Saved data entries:
======

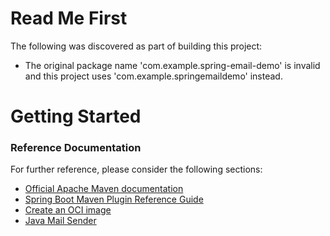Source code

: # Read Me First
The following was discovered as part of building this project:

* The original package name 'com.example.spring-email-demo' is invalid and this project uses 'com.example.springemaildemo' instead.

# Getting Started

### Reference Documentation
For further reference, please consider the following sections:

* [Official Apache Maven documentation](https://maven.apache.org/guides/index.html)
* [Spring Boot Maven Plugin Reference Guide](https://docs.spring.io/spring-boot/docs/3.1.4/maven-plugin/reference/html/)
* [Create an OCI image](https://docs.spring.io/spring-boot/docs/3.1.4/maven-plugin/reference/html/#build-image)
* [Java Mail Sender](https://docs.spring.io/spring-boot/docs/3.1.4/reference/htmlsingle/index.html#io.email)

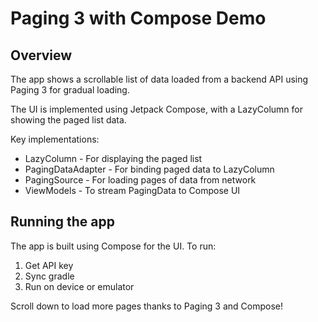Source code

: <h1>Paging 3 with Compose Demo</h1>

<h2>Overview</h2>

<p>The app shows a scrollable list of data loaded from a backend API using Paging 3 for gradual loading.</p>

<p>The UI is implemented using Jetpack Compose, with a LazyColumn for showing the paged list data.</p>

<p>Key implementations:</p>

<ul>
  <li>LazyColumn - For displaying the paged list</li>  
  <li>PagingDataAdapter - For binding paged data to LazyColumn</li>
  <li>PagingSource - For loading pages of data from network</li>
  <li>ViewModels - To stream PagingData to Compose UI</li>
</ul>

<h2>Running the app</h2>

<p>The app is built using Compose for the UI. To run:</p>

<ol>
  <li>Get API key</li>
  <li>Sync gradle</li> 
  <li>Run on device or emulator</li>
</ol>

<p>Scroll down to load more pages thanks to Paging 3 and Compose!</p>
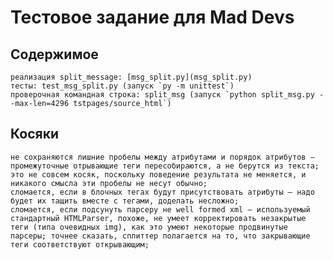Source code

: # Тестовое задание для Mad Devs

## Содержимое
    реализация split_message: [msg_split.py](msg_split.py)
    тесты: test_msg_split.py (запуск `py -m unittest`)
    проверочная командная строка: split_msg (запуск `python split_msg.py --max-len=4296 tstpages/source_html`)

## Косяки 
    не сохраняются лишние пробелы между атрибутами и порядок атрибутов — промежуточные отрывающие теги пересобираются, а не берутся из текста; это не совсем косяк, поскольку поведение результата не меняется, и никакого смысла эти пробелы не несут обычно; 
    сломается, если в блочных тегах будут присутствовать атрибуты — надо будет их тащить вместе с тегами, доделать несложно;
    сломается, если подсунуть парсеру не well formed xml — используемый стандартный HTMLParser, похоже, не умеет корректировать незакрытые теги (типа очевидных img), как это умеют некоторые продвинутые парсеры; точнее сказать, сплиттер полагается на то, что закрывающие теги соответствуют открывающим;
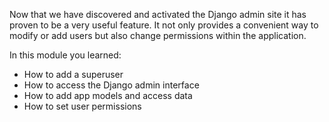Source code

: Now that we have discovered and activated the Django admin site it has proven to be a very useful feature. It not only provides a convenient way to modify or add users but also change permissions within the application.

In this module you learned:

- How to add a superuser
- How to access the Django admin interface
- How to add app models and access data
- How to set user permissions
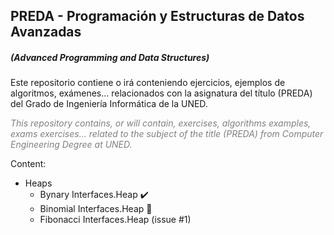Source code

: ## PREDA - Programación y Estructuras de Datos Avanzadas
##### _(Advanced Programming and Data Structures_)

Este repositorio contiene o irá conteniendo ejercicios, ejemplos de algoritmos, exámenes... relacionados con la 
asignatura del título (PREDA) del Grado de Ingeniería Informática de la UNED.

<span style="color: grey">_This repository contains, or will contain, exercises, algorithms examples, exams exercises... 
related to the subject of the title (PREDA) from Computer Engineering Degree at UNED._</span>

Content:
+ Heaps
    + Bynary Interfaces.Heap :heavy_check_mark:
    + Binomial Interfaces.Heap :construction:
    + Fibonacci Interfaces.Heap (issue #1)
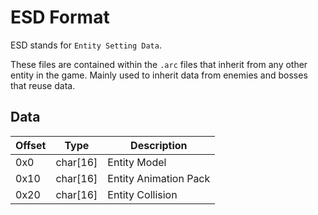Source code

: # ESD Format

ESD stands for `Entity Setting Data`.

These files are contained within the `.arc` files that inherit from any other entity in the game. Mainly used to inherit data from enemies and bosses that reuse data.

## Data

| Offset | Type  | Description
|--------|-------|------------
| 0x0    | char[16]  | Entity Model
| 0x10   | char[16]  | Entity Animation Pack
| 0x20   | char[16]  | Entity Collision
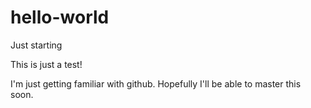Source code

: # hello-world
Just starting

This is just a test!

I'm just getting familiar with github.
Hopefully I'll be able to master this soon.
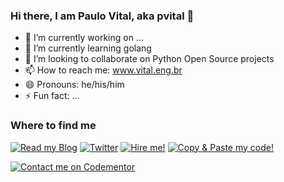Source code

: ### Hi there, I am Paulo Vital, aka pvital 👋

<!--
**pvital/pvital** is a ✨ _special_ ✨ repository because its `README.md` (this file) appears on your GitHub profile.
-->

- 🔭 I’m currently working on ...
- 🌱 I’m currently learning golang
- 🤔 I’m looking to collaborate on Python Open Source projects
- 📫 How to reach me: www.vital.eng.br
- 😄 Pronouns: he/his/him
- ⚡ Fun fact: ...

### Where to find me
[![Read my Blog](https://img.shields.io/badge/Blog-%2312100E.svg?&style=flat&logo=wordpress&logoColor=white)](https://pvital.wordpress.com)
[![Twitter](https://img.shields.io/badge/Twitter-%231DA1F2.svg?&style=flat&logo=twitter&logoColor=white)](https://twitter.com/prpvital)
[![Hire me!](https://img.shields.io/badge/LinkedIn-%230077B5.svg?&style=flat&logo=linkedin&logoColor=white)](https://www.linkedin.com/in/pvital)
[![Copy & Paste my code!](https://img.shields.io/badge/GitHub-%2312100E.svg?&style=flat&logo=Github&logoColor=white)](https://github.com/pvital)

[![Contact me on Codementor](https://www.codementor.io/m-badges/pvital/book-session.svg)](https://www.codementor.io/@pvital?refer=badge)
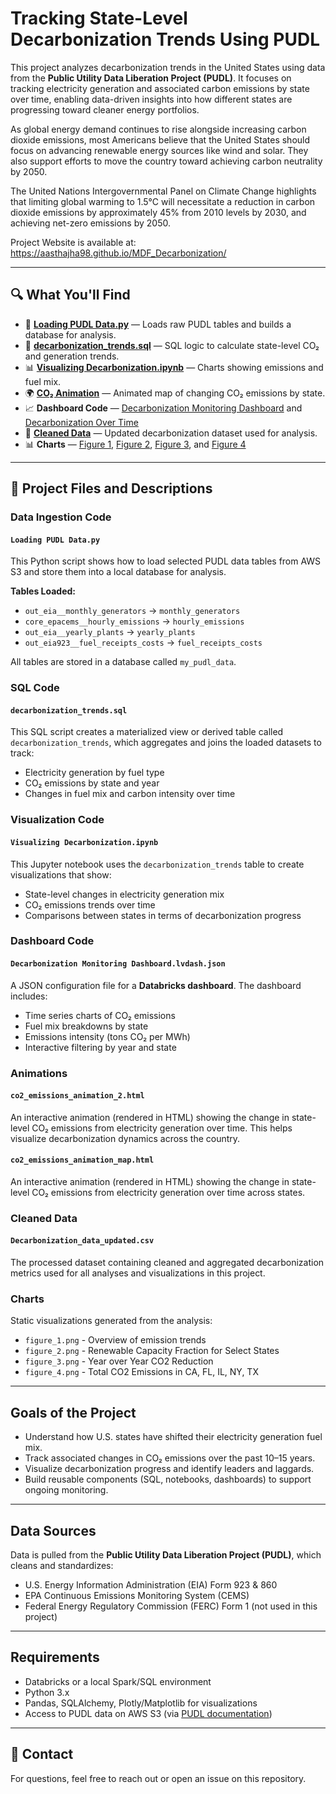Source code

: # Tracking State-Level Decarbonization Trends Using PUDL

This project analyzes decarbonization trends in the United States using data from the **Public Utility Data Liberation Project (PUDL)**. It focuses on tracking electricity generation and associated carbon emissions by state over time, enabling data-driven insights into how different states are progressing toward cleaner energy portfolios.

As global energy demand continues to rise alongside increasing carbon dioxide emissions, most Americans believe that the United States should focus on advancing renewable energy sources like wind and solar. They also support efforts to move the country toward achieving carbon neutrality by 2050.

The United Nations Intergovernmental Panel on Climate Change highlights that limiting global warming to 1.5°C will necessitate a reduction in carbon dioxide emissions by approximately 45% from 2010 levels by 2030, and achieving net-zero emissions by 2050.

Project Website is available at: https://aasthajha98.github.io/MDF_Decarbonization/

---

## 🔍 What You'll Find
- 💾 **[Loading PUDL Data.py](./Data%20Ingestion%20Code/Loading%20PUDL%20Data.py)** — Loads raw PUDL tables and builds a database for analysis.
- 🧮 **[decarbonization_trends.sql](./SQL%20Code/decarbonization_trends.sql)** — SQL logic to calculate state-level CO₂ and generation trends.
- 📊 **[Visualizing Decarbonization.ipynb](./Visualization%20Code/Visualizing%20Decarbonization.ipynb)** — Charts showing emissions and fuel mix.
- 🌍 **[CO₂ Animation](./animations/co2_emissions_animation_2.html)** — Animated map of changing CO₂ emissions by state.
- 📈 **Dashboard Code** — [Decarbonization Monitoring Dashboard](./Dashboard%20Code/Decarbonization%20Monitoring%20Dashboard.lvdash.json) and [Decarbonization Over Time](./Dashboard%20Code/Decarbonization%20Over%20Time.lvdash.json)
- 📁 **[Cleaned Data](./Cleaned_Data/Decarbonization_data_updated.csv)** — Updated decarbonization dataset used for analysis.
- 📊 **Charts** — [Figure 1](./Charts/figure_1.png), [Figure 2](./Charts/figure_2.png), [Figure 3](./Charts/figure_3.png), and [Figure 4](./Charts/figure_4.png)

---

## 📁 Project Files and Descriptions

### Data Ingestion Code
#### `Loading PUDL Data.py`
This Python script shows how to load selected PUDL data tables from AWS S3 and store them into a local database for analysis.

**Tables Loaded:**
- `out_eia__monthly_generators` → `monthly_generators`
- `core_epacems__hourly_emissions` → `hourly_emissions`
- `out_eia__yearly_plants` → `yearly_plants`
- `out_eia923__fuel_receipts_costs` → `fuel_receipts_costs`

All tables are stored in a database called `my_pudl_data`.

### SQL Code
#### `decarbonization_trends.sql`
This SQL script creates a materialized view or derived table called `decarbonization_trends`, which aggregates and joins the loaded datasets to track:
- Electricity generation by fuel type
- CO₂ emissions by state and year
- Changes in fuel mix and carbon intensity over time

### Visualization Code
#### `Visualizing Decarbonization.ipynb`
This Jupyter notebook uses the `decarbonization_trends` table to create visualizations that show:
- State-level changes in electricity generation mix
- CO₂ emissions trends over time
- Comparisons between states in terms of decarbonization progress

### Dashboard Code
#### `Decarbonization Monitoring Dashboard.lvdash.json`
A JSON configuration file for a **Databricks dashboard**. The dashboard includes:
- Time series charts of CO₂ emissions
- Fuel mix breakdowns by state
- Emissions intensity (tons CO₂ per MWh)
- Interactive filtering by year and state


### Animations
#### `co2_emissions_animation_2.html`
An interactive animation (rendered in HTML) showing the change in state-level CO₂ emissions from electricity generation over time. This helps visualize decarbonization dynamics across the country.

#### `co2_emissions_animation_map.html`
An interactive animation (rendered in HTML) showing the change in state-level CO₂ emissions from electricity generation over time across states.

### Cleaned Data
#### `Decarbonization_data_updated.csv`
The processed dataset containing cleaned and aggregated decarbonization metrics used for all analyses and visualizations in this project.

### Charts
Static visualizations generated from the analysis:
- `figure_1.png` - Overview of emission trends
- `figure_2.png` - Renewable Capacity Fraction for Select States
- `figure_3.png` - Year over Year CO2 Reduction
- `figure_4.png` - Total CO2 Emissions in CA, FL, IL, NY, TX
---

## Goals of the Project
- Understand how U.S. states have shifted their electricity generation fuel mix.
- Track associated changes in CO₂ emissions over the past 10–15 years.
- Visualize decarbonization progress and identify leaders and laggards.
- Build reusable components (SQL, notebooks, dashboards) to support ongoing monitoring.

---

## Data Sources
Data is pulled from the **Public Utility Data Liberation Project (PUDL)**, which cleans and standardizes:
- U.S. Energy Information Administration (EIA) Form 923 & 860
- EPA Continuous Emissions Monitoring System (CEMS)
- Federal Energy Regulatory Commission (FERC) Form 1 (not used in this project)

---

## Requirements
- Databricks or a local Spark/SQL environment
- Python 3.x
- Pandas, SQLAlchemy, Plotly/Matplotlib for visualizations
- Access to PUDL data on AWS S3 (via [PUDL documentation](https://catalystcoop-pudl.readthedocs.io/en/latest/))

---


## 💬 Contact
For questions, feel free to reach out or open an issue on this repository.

======

WORK INSTRUCTIONS:
Without the pictures, set down the lines above from the line with "- How to set user permissions" up to and including the line with "Entity Animation Pack" exactly as they stand.

PROBLEM SOLUTION:
- How to set user permissions
Source code

: ## PREDA - Programación y Estructuras de Datos Avanzadas
##### _(Advanced Programming and Data Structures_)

Este repositorio contiene o irá conteniendo ejercicios, ejemplos de algoritmos, exámenes... relacionados con la 
asignatura del título (PREDA) del Grado de Ingeniería Informática de la UNED.

<span style="color: grey">_This repository contains, or will contain, exercises, algorithms examples, exams exercises... 
related to the subject of the title (PREDA) from Computer Engineering Degree at UNED._</span>

Content:
+ Heaps
    + Bynary Interfaces.Heap :heavy_check_mark:
    + Binomial Interfaces.Heap :construction:
    + Fibonacci Interfaces.Heap (issue #1)
Source code

: # ESD Format

ESD stands for `Entity Setting Data`.

These files are contained within the `.arc` files that inherit from any other entity in the game. Mainly used to inherit data from enemies and bosses that reuse data.

## Data

| Offset | Type  | Description
|--------|-------|------------
| 0x0    | char[16]  | Entity Model
| 0x10   | char[16]  | Entity Animation Pack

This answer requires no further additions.